I poured through old papers from many, many years ago. They told tales I had forgotten; that I didn’t think I had a need to remember. In that past, they eluded to a future filled with promise. I had to stop and laugh. I went to a prestigious university, considered by many to be the best there is, and graduated with significant honors. Some aspects of reaching graduation were challenging, but I’m glad I chose to stick it out, and I did well there. And then, I was dropped into the world. Maybe I was on my way up, headed toward some external representation of the fulfillment of my potential, until 9/11. I was in New York City, a mile from what would be later named Ground Zero, at my one full-time job truly related to my awarded degree, thus far. I was working in the music business, as an assistant to an established band manager, answering calls to the sound of famous successful musicians asking to speak with the booking agent whose office I worked in. And then 9/11 happened. Although I didn’t recognize this ‘til much later, 9/11 triggered the start of a very serious and long journey with my shadow side. The side that does not achieve, that denied aspect that must ultimately find Healing and Integration: those little-valued though completely essential aspects of human life. I quit my music business job—my boss repeatedly inspired too much confusion, stress and concern. Eventually I left New York City, giving away most of my possessions in the process, and fled to a tiny town in southern Arizona where I lived in a fixed-up school bus on the woody rustic outskirts of the town’s population of a mere thousand… and confronted the darkest part of myself. Over the years after graduation I mostly did a number of various day jobs that had nothing to do with my prestigious degree. I did basic duties in a coffee shop. I typed. I studied some hands-on gardening. I worked at a food co-op. And then, I was fired for the first time in my

life. I was fired from my role as a part-time co-op cashier. Which is funny. It’s funny because, while I appreciated that job and to an extent found it meaningful, it’s probably not what I’m “meant” to do. In considering the strange reasoning behind the pink slip, I took it as a sign from God that I was supposed to pursue what I’m meant to do, and thus plunged completely into my creativity. Now, years later after traveling extensively through the insular land of shadow, I am healed. No, I am not perfect. I’m not perfectly beautiful. I’m not perfectly healthy. I don’t not stumble. There have still been occasional bouts of traumatic gut-wrenching self-loathing. But I’ve integrated my shadow side, that inner journey of years that went deep into the belly and dirt of bare existence, beyond the pedigree of the mind and the dictates of society’s values. I am whole. I wake up in appreciation.
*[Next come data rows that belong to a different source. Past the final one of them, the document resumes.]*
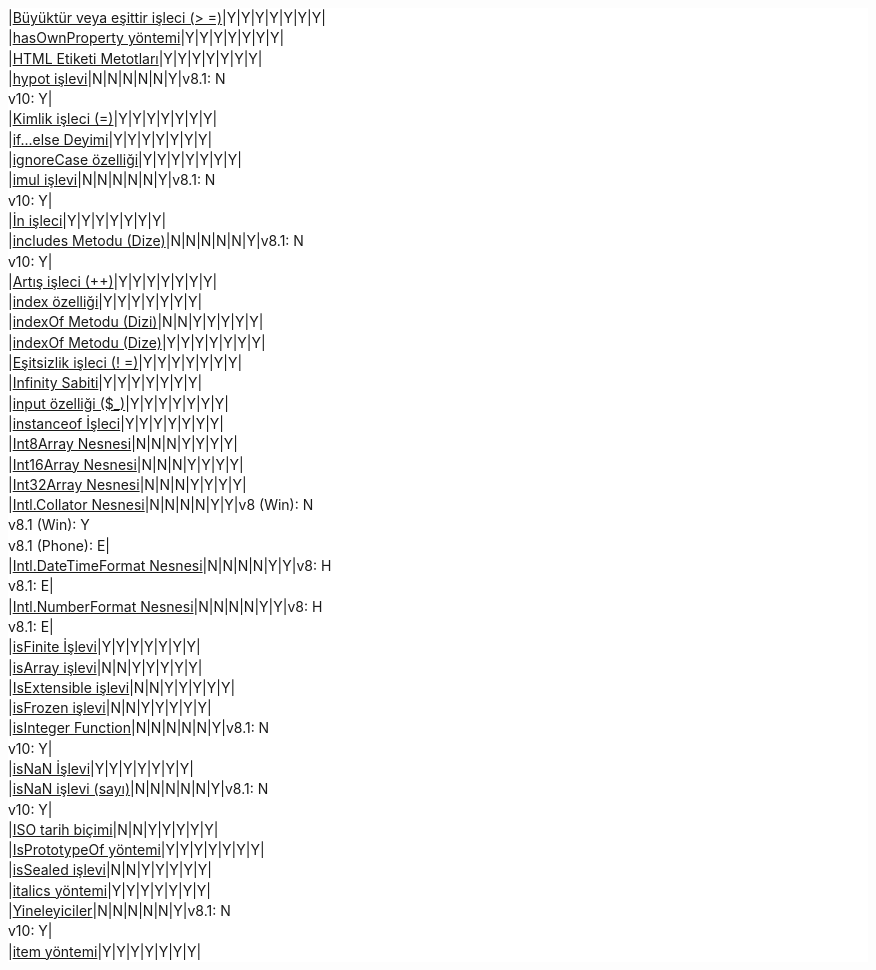 |[Büyüktür veya eşittir işleci (> =)](../../javascript/reference/comparison-operators-javascript.md)|Y|Y|Y|Y|Y|Y|Y|  
|[hasOwnProperty yöntemi](../../javascript/reference/hasownproperty-method-object-javascript.md)|Y|Y|Y|Y|Y|Y|Y|  
|[HTML Etiketi Metotları](../../javascript/reference/html-tag-methods-javascript.md)|Y|Y|Y|Y|Y|Y|Y|  
|[hypot işlevi](../../javascript/reference/math-hypot-function-javascript.md)|N|N|N|N|N|Y|v8.1: N<br />v10: Y|  
|[Kimlik işleci (=)](../../javascript/reference/comparison-operators-javascript.md)|Y|Y|Y|Y|Y|Y|Y|  
|[if...else Deyimi](../../javascript/reference/if-dot-dot-dot-else-statement-javascript.md)|Y|Y|Y|Y|Y|Y|Y|  
|[ignoreCase özelliği](../../javascript/reference/ignorecase-property-regular-expression-javascript.md)|Y|Y|Y|Y|Y|Y|Y|  
|[imul işlevi](../../javascript/reference/math-imul-function-javascript.md)|N|N|N|N|N|Y|v8.1: N<br />v10: Y|  
|[İn işleci](../../javascript/reference/in-operator-decrementjavascript.md)|Y|Y|Y|Y|Y|Y|Y|  
|[includes Metodu (Dize)](../../javascript/reference/includes-method-string-javascript.md)|N|N|N|N|N|Y|v8.1: N<br />v10: Y|  
|[Artış işleci (++)](../../javascript/reference/increment-and-decrement-operators-javascript.md)|Y|Y|Y|Y|Y|Y|Y|  
|[index özelliği](../../javascript/reference/index-property-regexp-javascript.md)|Y|Y|Y|Y|Y|Y|Y|  
|[indexOf Metodu (Dizi)](../../javascript/reference/indexof-method-array-javascript.md)|N|N|Y|Y|Y|Y|Y|  
|[indexOf Metodu (Dize)](../../javascript/reference/indexof-method-string-javascript.md)|Y|Y|Y|Y|Y|Y|Y|  
|[Eşitsizlik işleci (! =)](../../javascript/reference/comparison-operators-javascript.md)|Y|Y|Y|Y|Y|Y|Y|  
|[Infinity Sabiti](../../javascript/reference/infinity-constant-javascript.md)|Y|Y|Y|Y|Y|Y|Y|  
|[input özelliği ($_)](../../javascript/reference/input-property-dollar-regexp-javascript.md)|Y|Y|Y|Y|Y|Y|Y|  
|[instanceof İşleci](../../javascript/reference/instanceof-operator-decrementjavascript.md)|Y|Y|Y|Y|Y|Y|Y|  
|[Int8Array Nesnesi](../../javascript/reference/int8array-object.md)|N|N|N|Y|Y|Y|Y|  
|[Int16Array Nesnesi](../../javascript/reference/int16array-object.md)|N|N|N|Y|Y|Y|Y|  
|[Int32Array Nesnesi](../../javascript/reference/int32array-object.md)|N|N|N|Y|Y|Y|Y|  
|[Intl.Collator Nesnesi](../../javascript/reference/intl-collator-object-javascript.md)|N|N|N|N|Y|Y|v8 (Win): N<br />v8.1 (Win): Y<br />v8.1 (Phone): E|  
|[Intl.DateTimeFormat Nesnesi](../../javascript/reference/intl-datetimeformat-object-javascript.md)|N|N|N|N|Y|Y|v8: H<br />v8.1: E|  
|[Intl.NumberFormat Nesnesi](../../javascript/reference/intl-numberformat-object-javascript.md)|N|N|N|N|Y|Y|v8: H<br />v8.1: E|  
|[isFinite İşlevi](../../javascript/reference/isfinite-function-javascript.md)|Y|Y|Y|Y|Y|Y|Y|  
|[isArray işlevi](../../javascript/reference/array-isarray-function-javascript.md)|N|N|Y|Y|Y|Y|Y|  
|[IsExtensible işlevi](../../javascript/reference/object-isextensible-function-javascript.md)|N|N|Y|Y|Y|Y|Y|  
|[isFrozen işlevi](../../javascript/reference/object-isfrozen-function-javascript.md)|N|N|Y|Y|Y|Y|Y|  
|[isInteger Function](../../javascript/reference/number-isinteger-function-number-javascript.md)|N|N|N|N|N|Y|v8.1: N<br />v10: Y|  
|[isNaN İşlevi](../../javascript/reference/isnan-function-javascript.md)|Y|Y|Y|Y|Y|Y|Y|  
|[isNaN işlevi (sayı)](../../javascript/reference/number-isnan-function-number-javascript.md)|N|N|N|N|N|Y|v8.1: N<br />v10: Y|  
|[ISO tarih biçimi](../../javascript/date-and-time-strings-javascript.md)|N|N|Y|Y|Y|Y|Y|  
|[IsPrototypeOf yöntemi](../../javascript/reference/isprototypeof-method-object-javascript.md)|Y|Y|Y|Y|Y|Y|Y|  
|[isSealed işlevi](../../javascript/reference/object-issealed-function-javascript.md)|N|N|Y|Y|Y|Y|Y|  
|[italics yöntemi](../../javascript/reference/html-tag-methods-javascript.md)|Y|Y|Y|Y|Y|Y|Y|  
|[Yineleyiciler](../../javascript/advanced/iterators-and-generators-javascript.md)|N|N|N|N|N|Y|v8.1: N<br />v10: Y|  
|[item yöntemi](../../javascript/reference/item-method-enumerator-javascript.md)|Y|Y|Y|Y|Y|Y|Y|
I look at the face of the world—the news of nuclear meltdowns, oil spills, bombings, funding cuts against the poor, and what many of us feel is the very real immediate crisis of humanity’s blood-stricken and heartbreaking relationship with Mother Earth— and I do my best to navigate the tides of the unknown, knowing I want to be a bearer of The Light on this planet for a long, long time in joyous well-being. Looking over these old paper records of mine, in folders tattered by the years, I can see more clearly, from this vantage point of healing and wholeness. These days, I write some poems, I make some music, I share these with some people, and my creative effort is generally very wellreceived. People like what I do. And... I’m making barely any money from it. I count my blessings in gratitude that my basic needs are met, but there is a strong feeling in me that things have to change, that it’s time for change, in so many ways. Every morning I wake up in unshakeable shock that my “roommate” is the sound of traffic roar and the smell of car exhaust. Atrocities done in the names of reckless progress and economic urges keep rolling in on the news feed. I feel both an urgency to return to Nature and an urgency to resolve this long-standing issue of: “What is my place in the world?”… including the world of incomes, careers, and external success. I want to share my creativity with more people. I know there are thousands more who would be moved to receive it. And I need to keep doing my part on the

paradoxical battlefield of fighting to live in harmony with the Earth and our fellow humans. I don’t know where I’m going. I know change is coming. I am preparing. I prepare my things, thus the going through the old papers, and I prepare my self. I write these things, I share these things, listening for what doorways open. I listen to my heart’s call for Nature… and, my heart’s call for Love, knowing Love will always steal me away one way or another, beyond this unfinished story that unfolds over hours, months, years. Love will always steal me away. Love will always steal me away. Thank you.